First find the line with "разница между индексом" in the entries below, then set down exactly every line through the line with "используется в Git", that line included.

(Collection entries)
=== Section Start ===

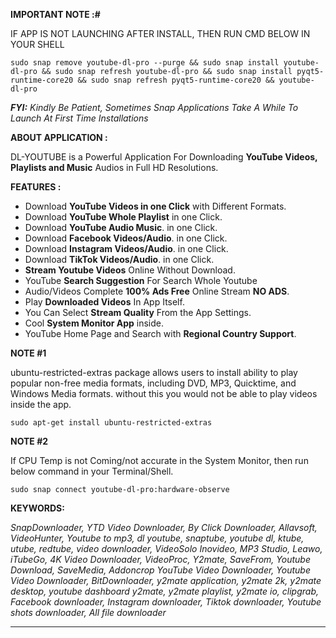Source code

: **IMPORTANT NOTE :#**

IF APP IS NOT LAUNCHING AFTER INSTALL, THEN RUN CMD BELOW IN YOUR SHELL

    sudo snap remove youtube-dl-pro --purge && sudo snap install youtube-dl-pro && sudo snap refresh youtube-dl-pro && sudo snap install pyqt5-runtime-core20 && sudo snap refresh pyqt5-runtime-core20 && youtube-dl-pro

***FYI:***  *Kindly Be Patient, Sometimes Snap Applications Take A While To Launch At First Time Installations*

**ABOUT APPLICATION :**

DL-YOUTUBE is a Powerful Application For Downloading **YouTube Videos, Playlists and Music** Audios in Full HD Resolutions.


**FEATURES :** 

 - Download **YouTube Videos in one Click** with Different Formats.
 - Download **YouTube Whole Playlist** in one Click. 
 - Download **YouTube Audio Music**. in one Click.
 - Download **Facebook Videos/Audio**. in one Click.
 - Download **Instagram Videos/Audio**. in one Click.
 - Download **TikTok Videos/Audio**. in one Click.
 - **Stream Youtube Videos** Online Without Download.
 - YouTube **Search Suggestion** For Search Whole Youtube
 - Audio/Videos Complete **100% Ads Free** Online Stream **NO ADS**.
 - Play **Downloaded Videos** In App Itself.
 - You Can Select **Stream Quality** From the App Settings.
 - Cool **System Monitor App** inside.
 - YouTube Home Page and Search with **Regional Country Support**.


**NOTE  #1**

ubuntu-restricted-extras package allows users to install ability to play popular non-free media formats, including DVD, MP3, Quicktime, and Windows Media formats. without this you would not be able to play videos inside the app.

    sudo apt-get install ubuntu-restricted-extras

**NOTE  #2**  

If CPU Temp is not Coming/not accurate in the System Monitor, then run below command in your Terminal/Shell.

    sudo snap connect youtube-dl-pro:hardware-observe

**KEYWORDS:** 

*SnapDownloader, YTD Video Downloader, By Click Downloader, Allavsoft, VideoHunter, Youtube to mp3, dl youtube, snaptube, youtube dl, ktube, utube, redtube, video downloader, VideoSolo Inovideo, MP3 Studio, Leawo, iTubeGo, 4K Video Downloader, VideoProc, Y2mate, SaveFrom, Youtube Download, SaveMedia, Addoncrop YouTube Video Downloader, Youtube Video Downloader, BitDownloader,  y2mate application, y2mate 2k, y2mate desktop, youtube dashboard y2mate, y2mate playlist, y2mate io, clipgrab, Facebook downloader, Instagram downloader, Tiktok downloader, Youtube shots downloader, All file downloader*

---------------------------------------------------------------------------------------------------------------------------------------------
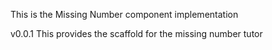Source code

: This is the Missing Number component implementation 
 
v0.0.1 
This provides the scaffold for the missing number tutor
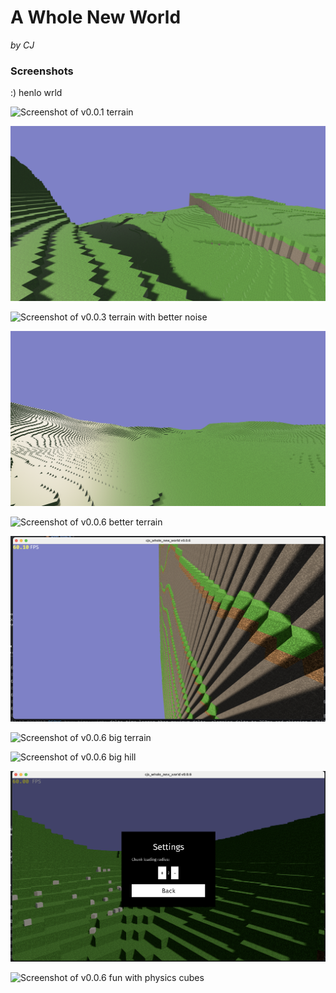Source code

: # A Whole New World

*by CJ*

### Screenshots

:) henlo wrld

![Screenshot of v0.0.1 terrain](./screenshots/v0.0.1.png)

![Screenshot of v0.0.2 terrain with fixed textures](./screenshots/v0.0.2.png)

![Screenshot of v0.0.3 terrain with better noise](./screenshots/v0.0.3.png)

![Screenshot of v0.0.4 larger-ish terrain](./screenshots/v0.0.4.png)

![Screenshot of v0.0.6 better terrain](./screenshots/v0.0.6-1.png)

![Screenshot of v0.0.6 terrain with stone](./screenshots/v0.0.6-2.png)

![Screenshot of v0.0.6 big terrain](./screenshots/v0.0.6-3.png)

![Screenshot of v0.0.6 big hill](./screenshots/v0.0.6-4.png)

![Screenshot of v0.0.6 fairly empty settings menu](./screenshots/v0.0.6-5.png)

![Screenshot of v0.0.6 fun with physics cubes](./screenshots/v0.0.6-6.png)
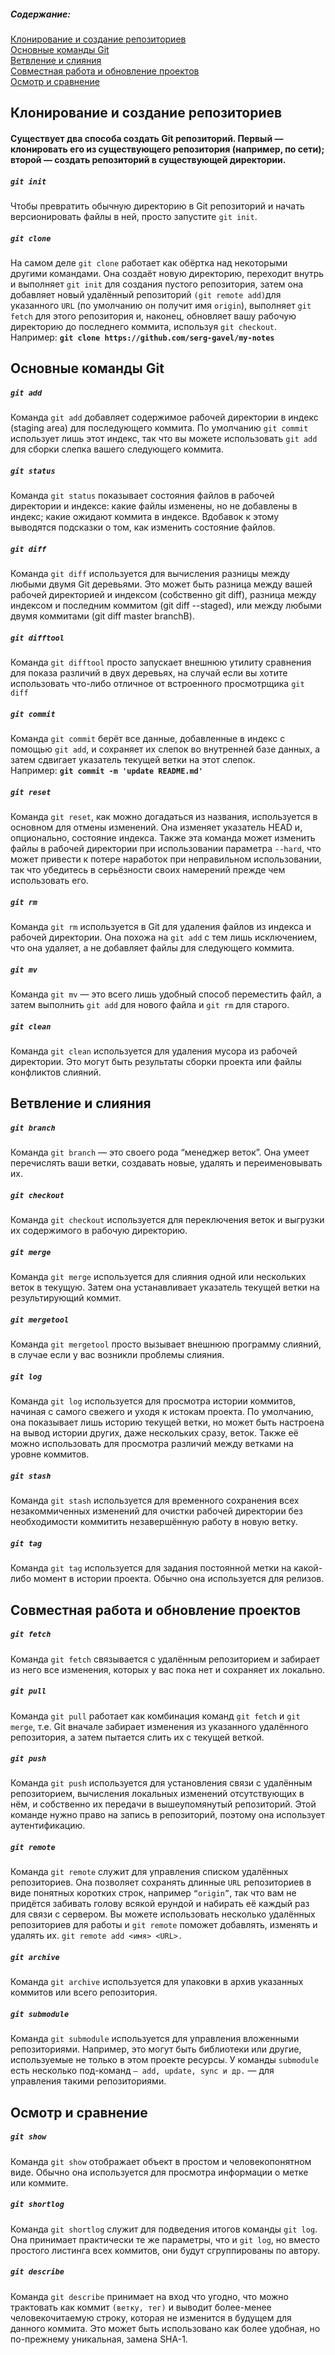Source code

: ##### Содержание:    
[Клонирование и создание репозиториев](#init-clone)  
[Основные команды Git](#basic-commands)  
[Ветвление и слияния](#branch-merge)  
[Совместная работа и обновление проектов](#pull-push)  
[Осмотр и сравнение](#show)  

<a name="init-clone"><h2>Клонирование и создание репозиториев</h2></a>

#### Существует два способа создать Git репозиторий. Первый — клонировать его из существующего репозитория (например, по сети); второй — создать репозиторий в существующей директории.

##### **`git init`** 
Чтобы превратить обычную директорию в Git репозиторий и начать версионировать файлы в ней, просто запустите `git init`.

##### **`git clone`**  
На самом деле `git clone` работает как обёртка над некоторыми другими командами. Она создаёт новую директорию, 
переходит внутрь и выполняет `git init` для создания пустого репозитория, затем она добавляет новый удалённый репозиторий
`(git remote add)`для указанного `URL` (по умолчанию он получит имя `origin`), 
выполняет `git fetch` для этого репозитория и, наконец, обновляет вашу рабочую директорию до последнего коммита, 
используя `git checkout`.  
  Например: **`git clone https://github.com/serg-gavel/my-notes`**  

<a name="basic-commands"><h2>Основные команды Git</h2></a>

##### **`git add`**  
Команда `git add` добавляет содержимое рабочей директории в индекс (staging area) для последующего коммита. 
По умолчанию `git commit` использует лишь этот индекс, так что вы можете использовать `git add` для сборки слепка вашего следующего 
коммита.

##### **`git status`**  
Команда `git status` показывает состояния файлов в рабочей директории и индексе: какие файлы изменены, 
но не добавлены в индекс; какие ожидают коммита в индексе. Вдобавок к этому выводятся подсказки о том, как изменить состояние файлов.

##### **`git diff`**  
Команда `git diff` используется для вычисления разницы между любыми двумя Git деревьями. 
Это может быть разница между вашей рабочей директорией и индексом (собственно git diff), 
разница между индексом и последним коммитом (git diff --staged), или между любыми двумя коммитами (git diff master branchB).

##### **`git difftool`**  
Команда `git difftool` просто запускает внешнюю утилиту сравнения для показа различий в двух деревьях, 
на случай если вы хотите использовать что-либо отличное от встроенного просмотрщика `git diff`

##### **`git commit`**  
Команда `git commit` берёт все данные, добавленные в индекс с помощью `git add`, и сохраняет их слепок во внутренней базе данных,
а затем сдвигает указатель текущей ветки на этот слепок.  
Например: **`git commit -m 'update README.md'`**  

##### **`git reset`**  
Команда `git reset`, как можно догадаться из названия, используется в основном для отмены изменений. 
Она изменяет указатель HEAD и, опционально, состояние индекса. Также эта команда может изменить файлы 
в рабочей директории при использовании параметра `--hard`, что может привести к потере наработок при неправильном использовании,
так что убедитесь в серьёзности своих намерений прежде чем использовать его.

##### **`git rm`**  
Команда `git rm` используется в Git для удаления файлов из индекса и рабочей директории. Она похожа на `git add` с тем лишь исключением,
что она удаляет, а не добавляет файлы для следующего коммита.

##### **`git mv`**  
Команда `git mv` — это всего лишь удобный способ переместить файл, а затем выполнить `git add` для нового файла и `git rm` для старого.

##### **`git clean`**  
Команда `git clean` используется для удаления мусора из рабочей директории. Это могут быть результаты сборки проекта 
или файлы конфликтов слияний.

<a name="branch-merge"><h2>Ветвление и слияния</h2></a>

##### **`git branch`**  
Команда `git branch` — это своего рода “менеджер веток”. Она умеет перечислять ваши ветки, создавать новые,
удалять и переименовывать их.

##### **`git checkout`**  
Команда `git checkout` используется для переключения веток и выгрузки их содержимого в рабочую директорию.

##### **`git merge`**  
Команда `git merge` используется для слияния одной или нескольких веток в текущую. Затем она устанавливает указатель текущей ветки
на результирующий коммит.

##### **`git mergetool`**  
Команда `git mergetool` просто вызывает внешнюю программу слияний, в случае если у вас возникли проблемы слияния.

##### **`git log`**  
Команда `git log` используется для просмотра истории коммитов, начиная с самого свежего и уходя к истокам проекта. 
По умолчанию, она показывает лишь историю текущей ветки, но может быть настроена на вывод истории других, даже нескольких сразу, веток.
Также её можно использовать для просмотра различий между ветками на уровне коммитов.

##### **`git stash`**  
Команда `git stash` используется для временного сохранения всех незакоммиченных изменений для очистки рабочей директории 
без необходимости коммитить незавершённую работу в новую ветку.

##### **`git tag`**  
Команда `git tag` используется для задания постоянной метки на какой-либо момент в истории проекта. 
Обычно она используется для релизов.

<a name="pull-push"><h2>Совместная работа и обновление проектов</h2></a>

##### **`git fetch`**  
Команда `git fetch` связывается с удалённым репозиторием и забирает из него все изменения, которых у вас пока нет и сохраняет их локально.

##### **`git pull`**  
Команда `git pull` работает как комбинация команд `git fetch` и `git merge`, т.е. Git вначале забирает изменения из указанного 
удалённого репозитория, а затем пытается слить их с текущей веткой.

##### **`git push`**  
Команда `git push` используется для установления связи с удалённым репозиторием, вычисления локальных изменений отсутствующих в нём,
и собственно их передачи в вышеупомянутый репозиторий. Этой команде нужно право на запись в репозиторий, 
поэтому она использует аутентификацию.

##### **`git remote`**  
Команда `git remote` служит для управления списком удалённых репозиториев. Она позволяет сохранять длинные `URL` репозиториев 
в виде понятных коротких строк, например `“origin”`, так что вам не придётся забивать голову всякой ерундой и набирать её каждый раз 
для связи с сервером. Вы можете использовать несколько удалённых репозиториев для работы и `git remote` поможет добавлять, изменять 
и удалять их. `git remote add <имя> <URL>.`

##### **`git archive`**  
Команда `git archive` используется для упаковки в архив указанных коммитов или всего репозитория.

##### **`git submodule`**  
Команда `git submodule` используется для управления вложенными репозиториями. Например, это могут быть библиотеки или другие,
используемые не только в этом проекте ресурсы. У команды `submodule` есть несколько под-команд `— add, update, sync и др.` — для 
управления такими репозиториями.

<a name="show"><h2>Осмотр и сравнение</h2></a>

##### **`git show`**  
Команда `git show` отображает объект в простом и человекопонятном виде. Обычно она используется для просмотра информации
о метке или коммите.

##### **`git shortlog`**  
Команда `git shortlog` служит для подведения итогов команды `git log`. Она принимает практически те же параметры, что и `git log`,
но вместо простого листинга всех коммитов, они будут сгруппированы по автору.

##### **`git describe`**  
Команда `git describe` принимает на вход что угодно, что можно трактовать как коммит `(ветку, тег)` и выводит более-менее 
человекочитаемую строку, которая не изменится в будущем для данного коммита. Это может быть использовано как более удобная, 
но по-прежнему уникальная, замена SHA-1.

=== Section End ===

Expected answer —
разница между индексом и последним коммитом (git diff --staged), или между любыми двумя коммитами (git diff master branchB).

##### **`git difftool`**  
Команда `git difftool` просто запускает внешнюю утилиту сравнения для показа различий в двух деревьях, 
на случай если вы хотите использовать что-либо отличное от встроенного просмотрщика `git diff`

##### **`git commit`**  
Команда `git commit` берёт все данные, добавленные в индекс с помощью `git add`, и сохраняет их слепок во внутренней базе данных,
а затем сдвигает указатель текущей ветки на этот слепок.  
Например: **`git commit -m 'update README.md'`**  

##### **`git reset`**  
Команда `git reset`, как можно догадаться из названия, используется в основном для отмены изменений. 
Она изменяет указатель HEAD и, опционально, состояние индекса. Также эта команда может изменить файлы 
в рабочей директории при использовании параметра `--hard`, что может привести к потере наработок при неправильном использовании,
так что убедитесь в серьёзности своих намерений прежде чем использовать его.

##### **`git rm`**  
Команда `git rm` используется в Git для удаления файлов из индекса и рабочей директории. Она похожа на `git add` с тем лишь исключением,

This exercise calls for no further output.